A Sherlock Holmes comedy seems to work best when paired with a premise that subverts the tried and true formula attached to Doyle’s characters. The first big mistake Holmes & Watson makes is to simply pitch Will Ferrell and John C. Reilly in the roles of Holmes and Watson, respectively, and call it a day while expecting the duo to serve instant comedy gold. Sure, they were a hit with Talladega Nights and Step Brothers, but those Adam McKay classics made sure to first deliver a narrative foundation with fully formed characters and well-established conflict before letting Ferrell and Reilly loose. In Holmes & Watson, director Etan Cohen is also credited with the screenplay, but this mishmash of low-rent Funny or Die skits look like it was cobbled together by dailies full of mismanaged improv without any sense of the overall tone and vision for the project. This duo is fearless and immensely creative when it comes to improvisation, but when they’re obviously not given much to work with, even the most inspired line or gag falls flat against the whole.
The plot is as generic a Sherlock Holmes tale as it comes: With Holmes’ arch nemesis Moriarty (Ralph Fiennes) escaped to the USA, an apparent copycat threatens the life of the queen (Pam Ferris), so now it’s up to Holmes and Watson to solve the case and save England. The expectation from Cohen is to mold a funny take on the famous sleuth to spice up this flat premise. Unfortunately, Cohen, or no one else in the production it seems, had any idea what that humorous twist would be.

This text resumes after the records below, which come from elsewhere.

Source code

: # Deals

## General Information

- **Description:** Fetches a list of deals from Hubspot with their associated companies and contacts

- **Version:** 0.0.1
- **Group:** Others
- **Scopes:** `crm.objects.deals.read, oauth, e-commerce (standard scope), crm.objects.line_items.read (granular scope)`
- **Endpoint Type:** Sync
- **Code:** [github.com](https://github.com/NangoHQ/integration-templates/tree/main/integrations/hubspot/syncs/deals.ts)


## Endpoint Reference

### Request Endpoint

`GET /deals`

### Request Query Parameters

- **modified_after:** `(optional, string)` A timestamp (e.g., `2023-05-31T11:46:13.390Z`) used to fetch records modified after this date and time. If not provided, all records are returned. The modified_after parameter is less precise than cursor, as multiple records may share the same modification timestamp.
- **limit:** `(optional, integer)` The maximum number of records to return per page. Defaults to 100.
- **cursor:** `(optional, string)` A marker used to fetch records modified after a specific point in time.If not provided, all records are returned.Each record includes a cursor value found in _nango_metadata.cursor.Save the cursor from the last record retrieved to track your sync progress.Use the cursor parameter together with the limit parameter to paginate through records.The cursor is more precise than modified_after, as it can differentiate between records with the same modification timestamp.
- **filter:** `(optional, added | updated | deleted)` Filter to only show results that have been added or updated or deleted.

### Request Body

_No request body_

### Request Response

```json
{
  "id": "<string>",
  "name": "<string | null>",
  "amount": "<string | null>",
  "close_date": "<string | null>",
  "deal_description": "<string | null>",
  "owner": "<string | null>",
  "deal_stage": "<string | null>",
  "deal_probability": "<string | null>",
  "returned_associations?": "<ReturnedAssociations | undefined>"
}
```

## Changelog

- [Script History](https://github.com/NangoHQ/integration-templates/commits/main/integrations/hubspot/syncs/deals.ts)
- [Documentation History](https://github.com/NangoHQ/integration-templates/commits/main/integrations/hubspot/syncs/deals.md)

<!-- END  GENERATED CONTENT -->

The opening scenes with Holmes as a child sets up how he left behind any feelings and led a life of pure logic after being bullied. This could set Holmes as a consummate straight man, a parody of the humorless Benedict Cumberbatch version, with Reilly’s buffoonish Watson as foil. It’s hard to see Ferrell as the quiet bastion of emotional control, but it could work considering his pedigree with dramatic work.

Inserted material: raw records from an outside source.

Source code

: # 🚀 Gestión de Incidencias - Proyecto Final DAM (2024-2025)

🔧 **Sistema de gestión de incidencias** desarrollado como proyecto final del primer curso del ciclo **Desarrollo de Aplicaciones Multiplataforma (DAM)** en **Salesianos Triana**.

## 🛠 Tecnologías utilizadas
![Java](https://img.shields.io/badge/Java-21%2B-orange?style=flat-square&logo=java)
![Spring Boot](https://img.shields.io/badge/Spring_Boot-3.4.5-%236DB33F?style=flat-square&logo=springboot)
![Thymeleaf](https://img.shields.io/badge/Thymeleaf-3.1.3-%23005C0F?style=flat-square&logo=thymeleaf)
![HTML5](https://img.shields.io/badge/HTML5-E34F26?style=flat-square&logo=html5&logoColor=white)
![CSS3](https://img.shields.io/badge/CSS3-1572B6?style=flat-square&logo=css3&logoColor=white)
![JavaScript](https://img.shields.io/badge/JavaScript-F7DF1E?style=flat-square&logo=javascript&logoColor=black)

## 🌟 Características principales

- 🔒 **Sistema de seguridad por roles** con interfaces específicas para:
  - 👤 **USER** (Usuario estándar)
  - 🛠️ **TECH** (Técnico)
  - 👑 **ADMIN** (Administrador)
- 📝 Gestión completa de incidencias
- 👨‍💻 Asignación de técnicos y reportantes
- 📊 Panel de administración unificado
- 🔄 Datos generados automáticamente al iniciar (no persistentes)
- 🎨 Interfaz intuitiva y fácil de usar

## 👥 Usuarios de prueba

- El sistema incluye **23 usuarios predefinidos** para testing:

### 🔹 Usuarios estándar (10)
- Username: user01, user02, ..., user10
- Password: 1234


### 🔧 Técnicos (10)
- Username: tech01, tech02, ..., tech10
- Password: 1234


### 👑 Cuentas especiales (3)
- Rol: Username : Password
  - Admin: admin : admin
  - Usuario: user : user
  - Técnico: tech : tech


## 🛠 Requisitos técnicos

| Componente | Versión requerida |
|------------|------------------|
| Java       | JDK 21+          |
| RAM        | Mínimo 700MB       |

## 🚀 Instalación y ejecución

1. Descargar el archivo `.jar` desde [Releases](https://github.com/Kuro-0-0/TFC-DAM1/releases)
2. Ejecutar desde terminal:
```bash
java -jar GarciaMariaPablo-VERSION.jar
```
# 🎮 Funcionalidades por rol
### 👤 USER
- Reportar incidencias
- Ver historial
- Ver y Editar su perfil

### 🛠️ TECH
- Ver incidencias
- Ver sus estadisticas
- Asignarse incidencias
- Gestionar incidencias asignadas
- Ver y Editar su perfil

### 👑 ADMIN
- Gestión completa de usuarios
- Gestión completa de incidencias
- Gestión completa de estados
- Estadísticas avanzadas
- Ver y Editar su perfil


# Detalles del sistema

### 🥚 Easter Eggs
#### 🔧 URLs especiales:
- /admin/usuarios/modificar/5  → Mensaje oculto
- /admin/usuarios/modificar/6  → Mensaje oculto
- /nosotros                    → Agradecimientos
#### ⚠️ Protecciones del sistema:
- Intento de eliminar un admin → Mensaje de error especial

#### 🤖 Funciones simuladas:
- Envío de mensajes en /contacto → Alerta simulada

Yet this idea is immediately abandoned as the adult Holmes is presented as a narcissistic prima donna, an emotional wreck who’s the exact opposite of what was set up just two minutes prior, who’s late to his big courtroom reveal because he can’t settle on a perfect hat to wear. Fine, let’s go with that version of Holmes and Watson; it’s not as if Ferrell and Reilly are strangers to playing stubborn man-babies. But in the next scene, Ferrell and Reilly split Peter Sellers duties as 19th Century England versions of Inspector Clouseau who unleash a swarm of bees into their office while trying to kill a deadly mosquito. Jump from here to a parody of Robert Downey Jr.’s superhuman Sherlock, calculating every single possible upcoming move as time slows down and the frame is filled with scientific-looking gobbledygook. Instead of settling on cohesive characteristics for Ferrell and Reilly to inhabit, Cohen seems to take every single idea for a Sherlock Holmes adaptation and throw them all at the audience to see if any stick.

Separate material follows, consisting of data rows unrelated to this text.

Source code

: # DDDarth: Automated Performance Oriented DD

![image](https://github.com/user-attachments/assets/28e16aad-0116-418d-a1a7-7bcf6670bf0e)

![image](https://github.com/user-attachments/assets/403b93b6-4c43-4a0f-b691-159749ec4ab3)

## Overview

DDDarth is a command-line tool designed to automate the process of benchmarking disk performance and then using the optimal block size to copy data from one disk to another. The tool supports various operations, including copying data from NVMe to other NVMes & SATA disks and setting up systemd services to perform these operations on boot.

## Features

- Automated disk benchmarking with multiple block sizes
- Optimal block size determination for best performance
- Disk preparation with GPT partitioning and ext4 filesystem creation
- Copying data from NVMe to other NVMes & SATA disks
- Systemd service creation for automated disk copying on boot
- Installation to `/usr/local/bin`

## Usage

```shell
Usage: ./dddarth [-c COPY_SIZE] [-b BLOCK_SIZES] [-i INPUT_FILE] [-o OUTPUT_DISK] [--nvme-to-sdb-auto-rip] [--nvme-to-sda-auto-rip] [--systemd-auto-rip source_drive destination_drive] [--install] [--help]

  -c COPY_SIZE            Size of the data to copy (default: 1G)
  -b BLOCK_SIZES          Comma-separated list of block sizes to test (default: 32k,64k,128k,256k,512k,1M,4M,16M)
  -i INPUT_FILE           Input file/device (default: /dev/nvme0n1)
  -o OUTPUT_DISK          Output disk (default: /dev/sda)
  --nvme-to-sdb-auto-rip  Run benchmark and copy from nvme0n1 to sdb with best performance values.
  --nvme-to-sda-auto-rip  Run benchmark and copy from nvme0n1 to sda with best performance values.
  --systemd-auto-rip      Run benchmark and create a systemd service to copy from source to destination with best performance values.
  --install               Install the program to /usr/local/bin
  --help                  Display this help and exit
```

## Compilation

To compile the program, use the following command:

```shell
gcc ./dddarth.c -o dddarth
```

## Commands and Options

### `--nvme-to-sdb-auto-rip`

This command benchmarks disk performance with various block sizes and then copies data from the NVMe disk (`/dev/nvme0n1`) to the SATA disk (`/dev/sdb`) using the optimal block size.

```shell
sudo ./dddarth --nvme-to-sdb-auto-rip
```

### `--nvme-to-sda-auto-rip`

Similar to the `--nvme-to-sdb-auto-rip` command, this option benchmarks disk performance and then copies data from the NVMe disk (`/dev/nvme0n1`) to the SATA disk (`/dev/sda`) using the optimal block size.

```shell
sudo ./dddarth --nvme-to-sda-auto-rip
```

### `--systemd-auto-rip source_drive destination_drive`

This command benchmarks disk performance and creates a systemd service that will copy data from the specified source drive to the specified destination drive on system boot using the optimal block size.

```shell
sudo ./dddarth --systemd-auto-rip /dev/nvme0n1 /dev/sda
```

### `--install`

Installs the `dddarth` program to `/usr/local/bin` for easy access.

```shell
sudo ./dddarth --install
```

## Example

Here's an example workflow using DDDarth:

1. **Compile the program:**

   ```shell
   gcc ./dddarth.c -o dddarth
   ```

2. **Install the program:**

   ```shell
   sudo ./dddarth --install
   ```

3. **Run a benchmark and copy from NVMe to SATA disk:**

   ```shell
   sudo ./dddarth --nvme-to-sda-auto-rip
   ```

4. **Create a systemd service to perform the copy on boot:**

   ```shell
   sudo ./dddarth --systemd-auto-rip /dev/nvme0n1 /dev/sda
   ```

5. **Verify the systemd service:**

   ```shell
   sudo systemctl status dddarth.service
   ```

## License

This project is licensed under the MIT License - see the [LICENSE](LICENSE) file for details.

Not that many of the “sketches” work on their own, either. Most of the jokes simply fall flat because they are mere premises without context. For example, there’s a bizarre running joke about Watson being uncontrollably sexually attracted to the elderly queen. Rather than parody England’s blind reverence for its matriarch or link it to the idea that any person in the 19th century making it to old age is a sign of vitality, the joke doesn’t seem to be based on anything other than Cohen thinking it would be funny to see a middle aged man hit on an old lady. There are attempts here and there to provide some satire about how backwards science and culture was in Sherlock’s time, but they end up as torturous repetitions of the same jokes: Isn’t it funny how Watson’s solution to every ailment is cocaine? How the two male protagonists can’t possibly fathom Rebecca Hall’s vastly underutilized supporting character being a doctor? Because it’s the 19th century and everyone was a misogynist. Get it? There’s one hilarious joke involving telepathy, but it’s nowhere near worth enough to make the trip to the theaters, let alone pressing the button for streaming when the movie comes out on VOD.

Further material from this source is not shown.